→ **Task prompt**: The required output is all lines below that contain the word "input".

BEGIN Stored data

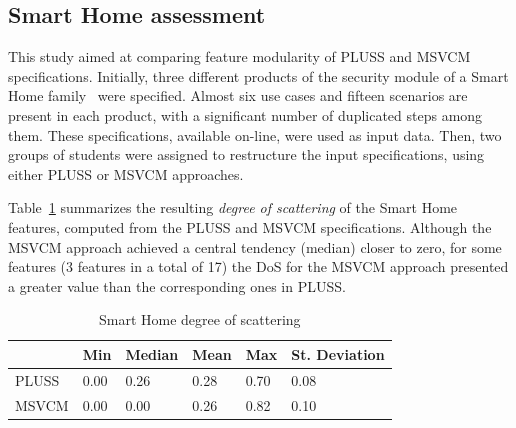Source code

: \subsection{Smart Home assessment}

This study aimed at comparing feature modularity of PLUSS and MSVCM
specifications. Initially, three different products of the security module of a
Smart Home family~\cite{Pohl:2005aa} were specified. Almost six use cases and
fifteen scenarios are present in each product, with a significant number of
duplicated steps among them. These specifications, available on-line, were used
as input data. Then, two groups of students were assigned to restructure the
input specifications, using either PLUSS or MSVCM approaches. 




Table~\ref{tab:sh-dos} summarizes the resulting \emph{degree of scattering} of
the Smart Home features, computed from the PLUSS and MSVCM specifications.
Although the MSVCM approach achieved a central tendency (median) closer to
zero, for some features (3 features in a total of 17) the DoS for the MSVCM approach
presented a greater value than the corresponding ones in PLUSS.


\begin{table}[htb]
\centering
\caption{Smart Home degree of scattering}
\label{tab:sh-dos}
\begin{small}
\begin{tabular}{llllll} \hline
					& Min 	& Median 	& Mean 	& Max 	& St. Deviation \\ \hline 
	PLUSS			& 0.00  & 0.26   	& 0.28  & 0.70 	& 0.08 			\\
	MSVCM	& 0.00  & 0.00  	& 0.26 	& 0.82 & 0.10  		\\ \hline	
\end{tabular}
\end{small}
\end{table}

END Stored data

→ **Output of the exercise**:
as input data. Then, two groups of students were assigned to restructure the
input specifications, using either PLUSS or MSVCM approaches. 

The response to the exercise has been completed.